_Task instructions:_
I need every line of the material below that includes the string "zaklasyfikowanych".

══════════

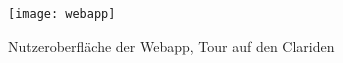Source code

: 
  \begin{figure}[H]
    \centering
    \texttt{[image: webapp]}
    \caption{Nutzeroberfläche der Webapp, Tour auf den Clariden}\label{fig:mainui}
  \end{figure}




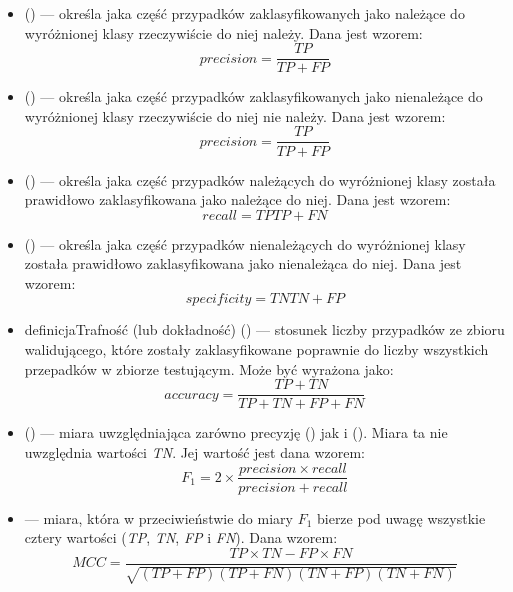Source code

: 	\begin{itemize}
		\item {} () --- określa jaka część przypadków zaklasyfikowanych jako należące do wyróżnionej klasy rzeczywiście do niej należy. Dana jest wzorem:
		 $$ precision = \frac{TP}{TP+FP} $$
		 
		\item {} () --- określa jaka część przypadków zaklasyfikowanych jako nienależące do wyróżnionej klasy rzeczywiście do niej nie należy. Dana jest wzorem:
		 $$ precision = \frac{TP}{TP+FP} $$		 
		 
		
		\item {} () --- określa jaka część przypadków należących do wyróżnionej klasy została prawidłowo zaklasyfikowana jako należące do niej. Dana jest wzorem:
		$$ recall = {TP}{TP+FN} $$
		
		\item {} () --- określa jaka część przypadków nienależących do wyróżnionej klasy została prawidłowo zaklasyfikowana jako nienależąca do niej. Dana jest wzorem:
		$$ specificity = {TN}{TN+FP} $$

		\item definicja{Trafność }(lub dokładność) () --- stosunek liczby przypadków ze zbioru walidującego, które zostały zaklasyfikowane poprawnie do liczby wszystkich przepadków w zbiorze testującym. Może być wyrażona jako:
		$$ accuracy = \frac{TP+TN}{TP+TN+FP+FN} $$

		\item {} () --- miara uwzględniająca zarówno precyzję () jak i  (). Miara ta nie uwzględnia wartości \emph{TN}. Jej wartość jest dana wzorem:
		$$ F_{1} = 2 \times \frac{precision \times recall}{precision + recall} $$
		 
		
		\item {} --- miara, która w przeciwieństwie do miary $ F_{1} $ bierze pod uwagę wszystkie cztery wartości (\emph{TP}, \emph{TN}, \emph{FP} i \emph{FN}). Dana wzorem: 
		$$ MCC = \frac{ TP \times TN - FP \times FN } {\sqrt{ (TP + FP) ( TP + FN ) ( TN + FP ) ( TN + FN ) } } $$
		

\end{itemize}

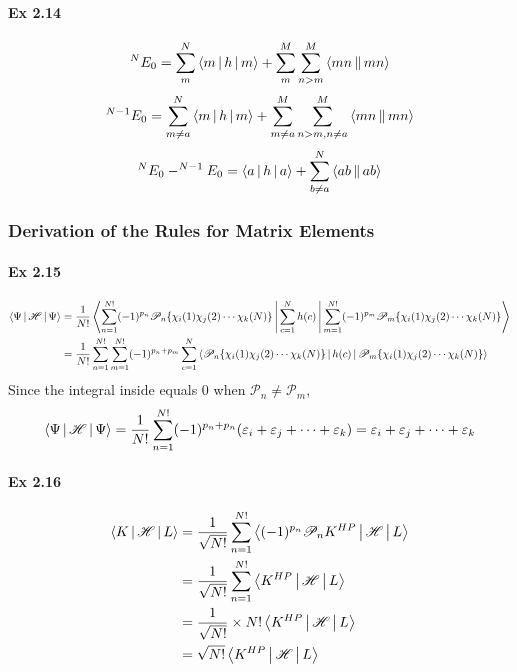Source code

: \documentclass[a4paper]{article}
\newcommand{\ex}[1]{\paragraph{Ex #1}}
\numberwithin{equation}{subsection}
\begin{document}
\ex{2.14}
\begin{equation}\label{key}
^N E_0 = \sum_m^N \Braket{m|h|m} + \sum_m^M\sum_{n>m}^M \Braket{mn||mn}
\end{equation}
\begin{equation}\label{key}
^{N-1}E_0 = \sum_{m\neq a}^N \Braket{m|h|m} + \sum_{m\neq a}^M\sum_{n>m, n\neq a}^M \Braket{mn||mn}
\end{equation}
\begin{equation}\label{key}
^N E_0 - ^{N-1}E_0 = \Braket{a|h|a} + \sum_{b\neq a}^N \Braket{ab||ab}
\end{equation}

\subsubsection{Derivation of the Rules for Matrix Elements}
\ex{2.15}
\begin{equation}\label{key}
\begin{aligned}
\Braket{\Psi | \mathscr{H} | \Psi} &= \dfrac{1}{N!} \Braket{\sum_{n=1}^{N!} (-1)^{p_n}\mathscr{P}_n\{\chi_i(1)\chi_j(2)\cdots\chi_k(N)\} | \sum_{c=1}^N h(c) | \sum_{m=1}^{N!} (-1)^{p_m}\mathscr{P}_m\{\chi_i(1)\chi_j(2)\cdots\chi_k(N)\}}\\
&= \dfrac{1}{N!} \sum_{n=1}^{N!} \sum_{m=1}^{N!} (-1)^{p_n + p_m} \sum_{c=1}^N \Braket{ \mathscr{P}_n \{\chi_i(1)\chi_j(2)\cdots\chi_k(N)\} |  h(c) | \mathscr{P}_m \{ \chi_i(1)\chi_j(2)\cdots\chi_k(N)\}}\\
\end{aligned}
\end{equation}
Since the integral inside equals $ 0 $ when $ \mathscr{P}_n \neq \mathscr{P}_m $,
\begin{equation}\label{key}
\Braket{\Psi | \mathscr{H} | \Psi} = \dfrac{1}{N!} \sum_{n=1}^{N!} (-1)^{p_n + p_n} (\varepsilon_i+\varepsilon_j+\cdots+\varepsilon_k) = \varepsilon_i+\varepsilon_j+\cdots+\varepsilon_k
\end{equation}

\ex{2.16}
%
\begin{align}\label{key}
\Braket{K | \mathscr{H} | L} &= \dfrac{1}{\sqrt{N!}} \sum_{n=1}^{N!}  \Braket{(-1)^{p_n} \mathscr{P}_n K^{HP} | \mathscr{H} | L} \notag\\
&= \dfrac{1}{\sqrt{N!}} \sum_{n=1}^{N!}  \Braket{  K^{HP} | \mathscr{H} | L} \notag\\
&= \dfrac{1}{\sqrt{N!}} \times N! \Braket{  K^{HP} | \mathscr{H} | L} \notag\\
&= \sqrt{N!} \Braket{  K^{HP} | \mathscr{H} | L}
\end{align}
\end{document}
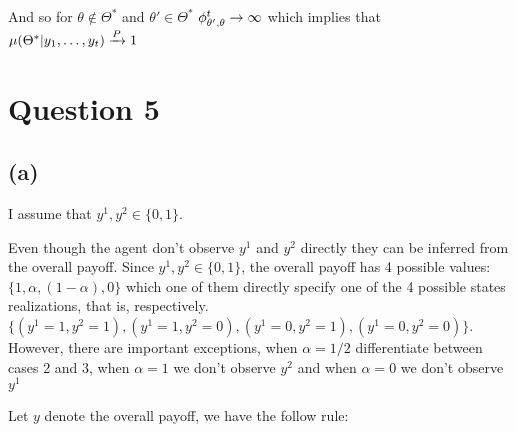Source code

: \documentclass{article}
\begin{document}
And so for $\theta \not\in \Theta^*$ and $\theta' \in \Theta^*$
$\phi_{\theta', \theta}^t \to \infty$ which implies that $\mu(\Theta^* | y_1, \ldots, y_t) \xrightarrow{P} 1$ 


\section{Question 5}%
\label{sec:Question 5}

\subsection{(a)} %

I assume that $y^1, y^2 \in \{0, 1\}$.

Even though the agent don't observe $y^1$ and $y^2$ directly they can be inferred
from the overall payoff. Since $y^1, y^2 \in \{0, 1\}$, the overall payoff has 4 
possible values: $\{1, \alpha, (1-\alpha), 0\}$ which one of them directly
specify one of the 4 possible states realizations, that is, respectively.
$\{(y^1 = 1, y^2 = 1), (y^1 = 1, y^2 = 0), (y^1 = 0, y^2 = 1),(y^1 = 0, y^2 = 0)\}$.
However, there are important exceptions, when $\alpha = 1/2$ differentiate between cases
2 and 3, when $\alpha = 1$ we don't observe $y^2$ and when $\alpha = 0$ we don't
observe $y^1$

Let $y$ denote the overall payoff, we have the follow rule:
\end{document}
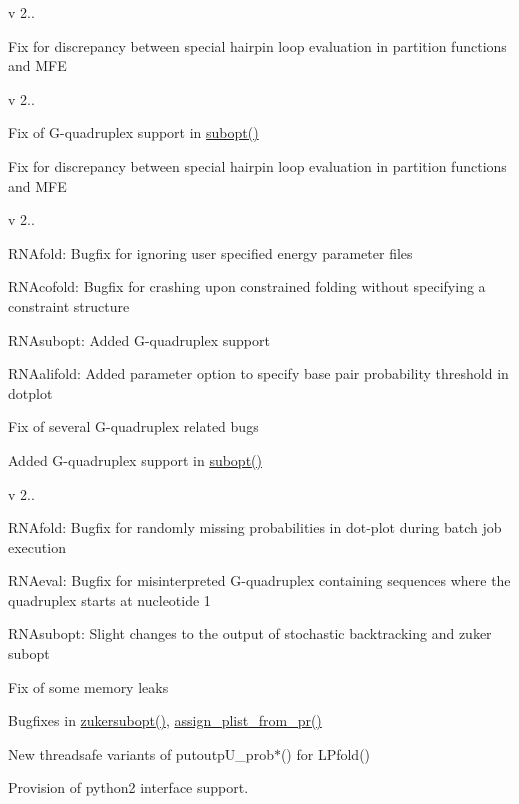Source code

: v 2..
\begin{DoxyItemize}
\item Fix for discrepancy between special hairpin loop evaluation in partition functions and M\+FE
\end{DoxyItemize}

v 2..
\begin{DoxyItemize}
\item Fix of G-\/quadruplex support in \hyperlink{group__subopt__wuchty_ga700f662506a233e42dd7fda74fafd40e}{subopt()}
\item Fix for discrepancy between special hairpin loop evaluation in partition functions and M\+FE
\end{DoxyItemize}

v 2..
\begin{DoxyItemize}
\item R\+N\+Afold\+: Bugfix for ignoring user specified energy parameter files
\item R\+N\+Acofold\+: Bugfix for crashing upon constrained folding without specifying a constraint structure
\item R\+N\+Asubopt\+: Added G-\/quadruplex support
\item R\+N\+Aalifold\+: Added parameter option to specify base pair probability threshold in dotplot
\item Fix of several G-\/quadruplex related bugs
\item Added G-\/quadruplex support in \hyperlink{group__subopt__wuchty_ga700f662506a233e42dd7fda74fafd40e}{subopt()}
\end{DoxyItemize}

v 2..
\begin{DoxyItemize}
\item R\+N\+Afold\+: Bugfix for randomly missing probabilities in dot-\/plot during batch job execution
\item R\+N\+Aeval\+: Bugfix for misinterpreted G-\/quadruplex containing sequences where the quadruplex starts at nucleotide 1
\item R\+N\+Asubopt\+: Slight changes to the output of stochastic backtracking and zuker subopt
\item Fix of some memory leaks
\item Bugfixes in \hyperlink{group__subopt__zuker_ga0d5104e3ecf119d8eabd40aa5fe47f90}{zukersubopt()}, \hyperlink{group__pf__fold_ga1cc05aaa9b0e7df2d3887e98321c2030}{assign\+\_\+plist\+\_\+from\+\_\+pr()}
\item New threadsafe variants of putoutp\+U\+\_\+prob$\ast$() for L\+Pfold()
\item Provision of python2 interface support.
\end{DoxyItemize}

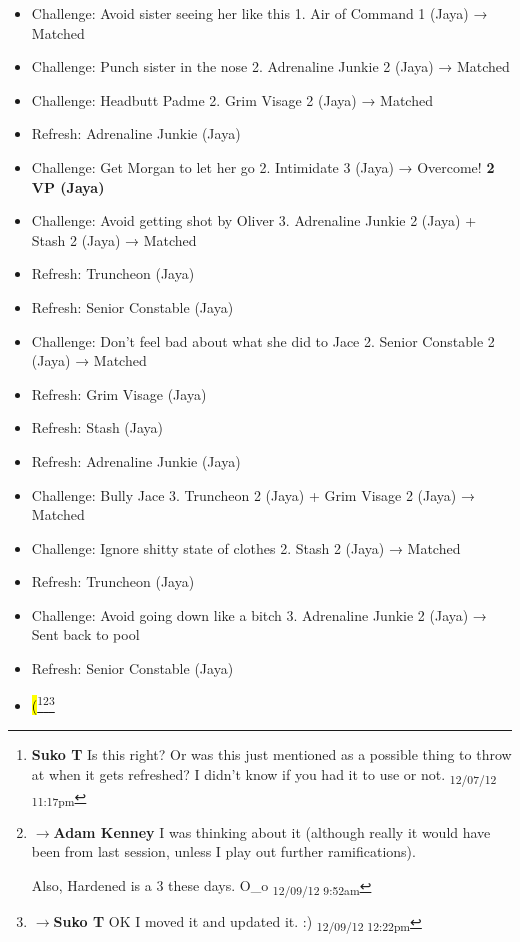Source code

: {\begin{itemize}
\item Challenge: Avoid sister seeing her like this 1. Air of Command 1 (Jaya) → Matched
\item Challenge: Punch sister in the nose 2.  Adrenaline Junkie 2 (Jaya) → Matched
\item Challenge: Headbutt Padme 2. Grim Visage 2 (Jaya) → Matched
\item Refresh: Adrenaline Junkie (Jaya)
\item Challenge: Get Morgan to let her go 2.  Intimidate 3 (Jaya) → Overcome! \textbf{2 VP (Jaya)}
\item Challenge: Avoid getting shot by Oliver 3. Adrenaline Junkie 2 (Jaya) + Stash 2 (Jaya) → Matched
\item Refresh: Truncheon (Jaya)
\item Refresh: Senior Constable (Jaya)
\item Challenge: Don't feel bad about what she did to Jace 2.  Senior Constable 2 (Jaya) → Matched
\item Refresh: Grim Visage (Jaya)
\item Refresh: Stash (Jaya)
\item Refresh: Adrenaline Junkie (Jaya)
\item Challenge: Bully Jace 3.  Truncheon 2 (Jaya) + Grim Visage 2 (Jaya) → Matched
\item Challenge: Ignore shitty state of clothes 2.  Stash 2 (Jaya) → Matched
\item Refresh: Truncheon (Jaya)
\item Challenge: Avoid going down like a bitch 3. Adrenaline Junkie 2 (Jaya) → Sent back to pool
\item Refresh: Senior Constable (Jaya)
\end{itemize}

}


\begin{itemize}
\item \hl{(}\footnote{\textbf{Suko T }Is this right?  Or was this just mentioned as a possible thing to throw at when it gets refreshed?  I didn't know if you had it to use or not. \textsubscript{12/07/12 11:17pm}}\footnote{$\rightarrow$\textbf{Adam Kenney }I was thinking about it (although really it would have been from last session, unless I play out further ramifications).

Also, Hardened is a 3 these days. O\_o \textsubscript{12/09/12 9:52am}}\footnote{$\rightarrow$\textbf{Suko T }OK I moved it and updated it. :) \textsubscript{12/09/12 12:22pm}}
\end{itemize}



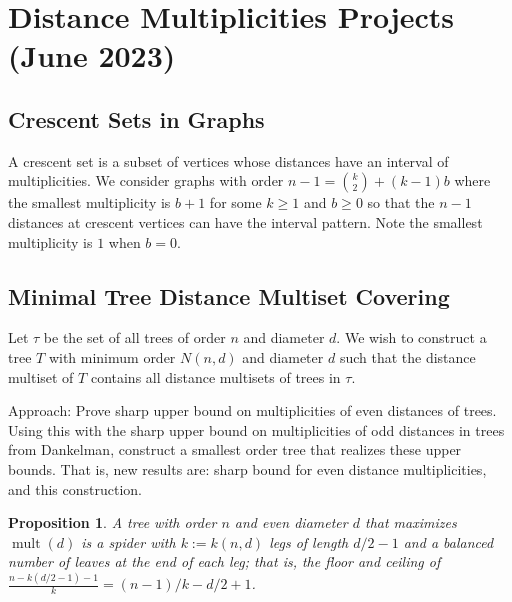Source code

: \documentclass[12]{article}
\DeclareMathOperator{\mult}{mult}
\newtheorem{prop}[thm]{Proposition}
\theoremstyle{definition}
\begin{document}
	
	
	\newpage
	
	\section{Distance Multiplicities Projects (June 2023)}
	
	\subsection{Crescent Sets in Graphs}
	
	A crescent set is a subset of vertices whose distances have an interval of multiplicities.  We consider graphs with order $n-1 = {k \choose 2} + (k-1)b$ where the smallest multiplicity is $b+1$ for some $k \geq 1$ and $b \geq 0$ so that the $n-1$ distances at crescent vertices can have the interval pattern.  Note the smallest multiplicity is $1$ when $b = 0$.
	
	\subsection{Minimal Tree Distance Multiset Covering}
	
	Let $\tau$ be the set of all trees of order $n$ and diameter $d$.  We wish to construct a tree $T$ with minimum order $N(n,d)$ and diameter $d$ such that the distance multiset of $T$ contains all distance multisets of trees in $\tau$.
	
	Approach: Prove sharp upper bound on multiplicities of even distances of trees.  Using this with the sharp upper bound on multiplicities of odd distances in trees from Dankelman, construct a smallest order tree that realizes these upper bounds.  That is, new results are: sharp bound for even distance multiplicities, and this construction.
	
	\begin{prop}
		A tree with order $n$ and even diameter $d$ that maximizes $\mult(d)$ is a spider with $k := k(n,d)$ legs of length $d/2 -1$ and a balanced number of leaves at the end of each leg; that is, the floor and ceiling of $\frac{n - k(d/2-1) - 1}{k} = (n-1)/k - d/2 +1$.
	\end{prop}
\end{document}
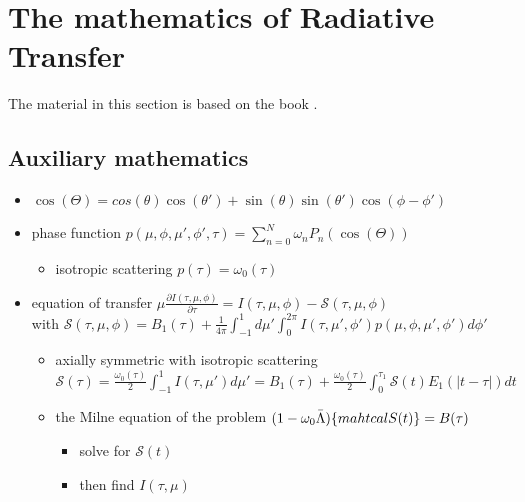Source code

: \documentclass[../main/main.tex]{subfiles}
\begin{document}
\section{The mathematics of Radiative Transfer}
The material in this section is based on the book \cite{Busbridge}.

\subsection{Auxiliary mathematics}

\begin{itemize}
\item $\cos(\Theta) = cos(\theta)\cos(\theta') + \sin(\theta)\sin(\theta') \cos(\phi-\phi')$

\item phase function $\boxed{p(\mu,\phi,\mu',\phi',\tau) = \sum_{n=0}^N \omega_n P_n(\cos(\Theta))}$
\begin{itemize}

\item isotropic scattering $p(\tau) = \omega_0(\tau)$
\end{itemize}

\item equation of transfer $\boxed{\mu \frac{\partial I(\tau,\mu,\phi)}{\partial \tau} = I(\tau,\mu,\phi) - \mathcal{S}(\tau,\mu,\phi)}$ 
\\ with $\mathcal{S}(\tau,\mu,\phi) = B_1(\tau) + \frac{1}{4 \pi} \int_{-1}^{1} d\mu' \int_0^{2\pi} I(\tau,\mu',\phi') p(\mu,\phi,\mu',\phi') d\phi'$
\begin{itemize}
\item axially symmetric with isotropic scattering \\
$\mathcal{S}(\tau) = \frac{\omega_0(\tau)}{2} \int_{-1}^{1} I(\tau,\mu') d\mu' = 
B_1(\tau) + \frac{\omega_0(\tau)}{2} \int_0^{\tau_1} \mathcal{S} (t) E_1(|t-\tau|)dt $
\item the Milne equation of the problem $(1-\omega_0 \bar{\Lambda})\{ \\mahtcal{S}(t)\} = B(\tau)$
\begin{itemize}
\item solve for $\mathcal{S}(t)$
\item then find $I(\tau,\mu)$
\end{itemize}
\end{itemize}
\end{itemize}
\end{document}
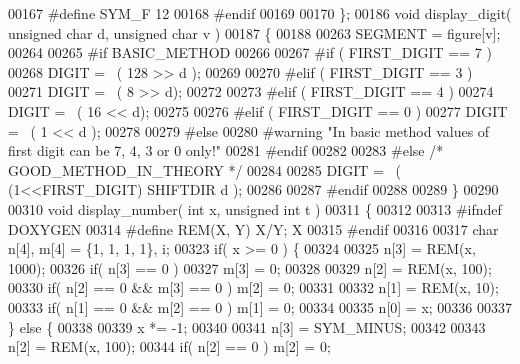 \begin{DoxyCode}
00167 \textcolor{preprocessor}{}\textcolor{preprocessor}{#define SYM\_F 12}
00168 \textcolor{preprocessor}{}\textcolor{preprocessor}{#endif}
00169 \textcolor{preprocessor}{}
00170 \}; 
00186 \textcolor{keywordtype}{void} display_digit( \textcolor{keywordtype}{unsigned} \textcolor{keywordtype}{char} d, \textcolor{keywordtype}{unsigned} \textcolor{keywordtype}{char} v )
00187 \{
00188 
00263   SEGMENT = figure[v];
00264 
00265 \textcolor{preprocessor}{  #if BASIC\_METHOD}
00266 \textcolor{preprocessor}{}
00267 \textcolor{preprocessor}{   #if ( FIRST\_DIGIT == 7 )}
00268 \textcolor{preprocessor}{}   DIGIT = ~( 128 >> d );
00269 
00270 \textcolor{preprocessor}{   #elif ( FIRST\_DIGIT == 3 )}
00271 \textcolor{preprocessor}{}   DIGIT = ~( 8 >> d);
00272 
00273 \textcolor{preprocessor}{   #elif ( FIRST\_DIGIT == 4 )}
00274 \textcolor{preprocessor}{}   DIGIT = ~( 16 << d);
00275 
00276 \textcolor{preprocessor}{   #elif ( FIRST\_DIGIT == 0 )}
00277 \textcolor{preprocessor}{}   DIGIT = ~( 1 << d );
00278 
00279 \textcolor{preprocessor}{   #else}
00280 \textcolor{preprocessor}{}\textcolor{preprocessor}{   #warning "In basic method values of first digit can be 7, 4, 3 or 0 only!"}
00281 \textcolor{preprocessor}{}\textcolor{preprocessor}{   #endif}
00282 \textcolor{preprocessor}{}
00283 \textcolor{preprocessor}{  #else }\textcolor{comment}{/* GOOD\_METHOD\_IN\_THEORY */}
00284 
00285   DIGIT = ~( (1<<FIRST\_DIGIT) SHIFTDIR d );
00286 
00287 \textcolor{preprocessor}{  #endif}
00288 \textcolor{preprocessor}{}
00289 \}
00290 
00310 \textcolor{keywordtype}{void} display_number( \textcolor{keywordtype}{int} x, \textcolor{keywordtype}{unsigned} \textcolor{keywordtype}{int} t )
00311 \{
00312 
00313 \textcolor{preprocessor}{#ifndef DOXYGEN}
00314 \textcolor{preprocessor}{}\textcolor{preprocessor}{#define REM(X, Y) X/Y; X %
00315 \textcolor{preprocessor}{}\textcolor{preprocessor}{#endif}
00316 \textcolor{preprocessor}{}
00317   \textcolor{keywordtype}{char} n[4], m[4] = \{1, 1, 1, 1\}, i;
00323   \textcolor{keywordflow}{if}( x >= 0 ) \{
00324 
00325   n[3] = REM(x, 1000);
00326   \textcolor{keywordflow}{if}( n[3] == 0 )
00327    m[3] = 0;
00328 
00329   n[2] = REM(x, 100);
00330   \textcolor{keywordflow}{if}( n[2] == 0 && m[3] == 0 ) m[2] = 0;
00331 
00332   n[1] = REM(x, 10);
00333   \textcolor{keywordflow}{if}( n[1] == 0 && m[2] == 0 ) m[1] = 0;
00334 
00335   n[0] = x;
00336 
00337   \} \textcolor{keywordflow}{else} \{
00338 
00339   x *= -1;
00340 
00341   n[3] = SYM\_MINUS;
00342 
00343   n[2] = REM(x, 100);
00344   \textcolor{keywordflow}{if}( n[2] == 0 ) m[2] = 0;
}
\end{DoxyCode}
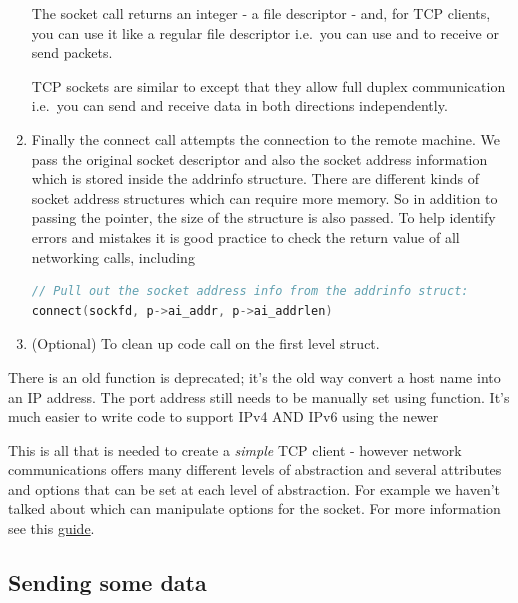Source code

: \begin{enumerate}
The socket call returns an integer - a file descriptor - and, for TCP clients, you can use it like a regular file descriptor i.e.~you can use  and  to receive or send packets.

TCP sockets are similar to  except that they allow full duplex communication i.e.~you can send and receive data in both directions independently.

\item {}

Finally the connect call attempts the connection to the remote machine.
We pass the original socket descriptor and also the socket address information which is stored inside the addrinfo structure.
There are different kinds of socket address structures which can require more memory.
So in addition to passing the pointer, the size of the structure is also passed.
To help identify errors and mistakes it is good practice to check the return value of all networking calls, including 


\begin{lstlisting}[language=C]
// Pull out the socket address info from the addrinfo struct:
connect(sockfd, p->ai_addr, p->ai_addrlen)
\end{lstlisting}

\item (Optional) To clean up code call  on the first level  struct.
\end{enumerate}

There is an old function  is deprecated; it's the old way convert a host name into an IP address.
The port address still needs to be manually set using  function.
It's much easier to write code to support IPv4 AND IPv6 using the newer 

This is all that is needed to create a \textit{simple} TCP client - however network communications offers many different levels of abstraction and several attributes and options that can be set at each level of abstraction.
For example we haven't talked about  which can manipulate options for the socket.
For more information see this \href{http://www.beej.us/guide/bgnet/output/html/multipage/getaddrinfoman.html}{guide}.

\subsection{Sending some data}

══════════

_Response below:_
		\item {} () --- określa jaka część przypadków zaklasyfikowanych jako należące do wyróżnionej klasy rzeczywiście do niej należy. Dana jest wzorem:
		\item {} () --- określa jaka część przypadków zaklasyfikowanych jako nienależące do wyróżnionej klasy rzeczywiście do niej nie należy. Dana jest wzorem:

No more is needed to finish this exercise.